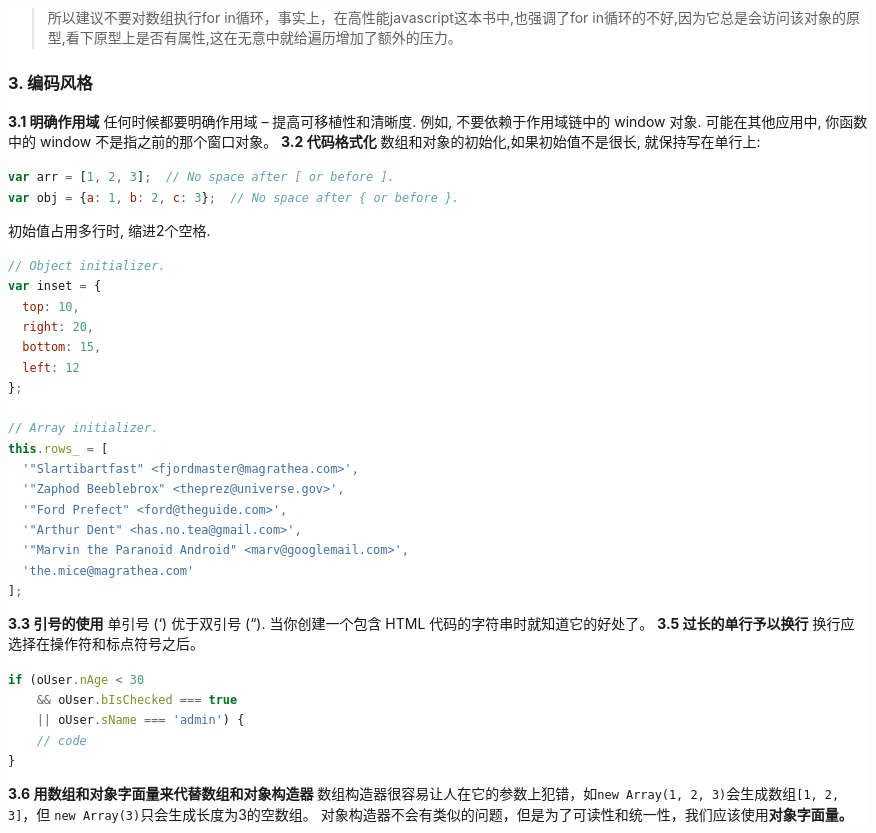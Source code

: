 > 所以建议不要对数组执行for in循环，事实上，在高性能javascript这本书中,也强调了for in循环的不好,因为它总是会访问该对象的原型,看下原型上是否有属性,这在无意中就给遍历增加了额外的压力。

### 3. 编码风格

**3.1 明确作用域**
任何时候都要明确作用域 – 提高可移植性和清晰度. 例如, 不要依赖于作用域链中的 window 对象.
可能在其他应用中, 你函数中的 window 不是指之前的那个窗口对象。
**3.2 代码格式化**
数组和对象的初始化,如果初始值不是很长, 就保持写在单行上:

```js
var arr = [1, 2, 3];  // No space after [ or before ].
var obj = {a: 1, b: 2, c: 3};  // No space after { or before }.
```


初始值占用多行时, 缩进2个空格.

```js
// Object initializer.
var inset = {
  top: 10,
  right: 20,
  bottom: 15,
  left: 12
};

// Array initializer.
this.rows_ = [
  '"Slartibartfast" <fjordmaster@magrathea.com>',
  '"Zaphod Beeblebrox" <theprez@universe.gov>',
  '"Ford Prefect" <ford@theguide.com>',
  '"Arthur Dent" <has.no.tea@gmail.com>',
  '"Marvin the Paranoid Android" <marv@googlemail.com>',
  'the.mice@magrathea.com'
];
```

**3.3 引号的使用**
单引号 (‘) 优于双引号 (“).
当你创建一个包含 HTML 代码的字符串时就知道它的好处了。
**3.5 过长的单行予以换行**
换行应选择在操作符和标点符号之后。

```js
if (oUser.nAge < 30
    && oUser.bIsChecked === true
    || oUser.sName === 'admin') {
    // code
}
```


**3.6 用数组和对象字面量来代替数组和对象构造器**
数组构造器很容易让人在它的参数上犯错，如`new Array(1, 2, 3)`会生成数组`[1, 2, 3]`，但
`new Array(3)`只会生成长度为3的空数组。
对象构造器不会有类似的问题，但是为了可读性和统一性，我们应该使用**对象字面量。**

-*-

■ **Task requirements**
Lines of the material in which the word "after" occurs are to be copied out.

■ **Task answer**
var arr = [1, 2, 3];  // No space after [ or before ].
var obj = {a: 1, b: 2, c: 3};  // No space after { or before }.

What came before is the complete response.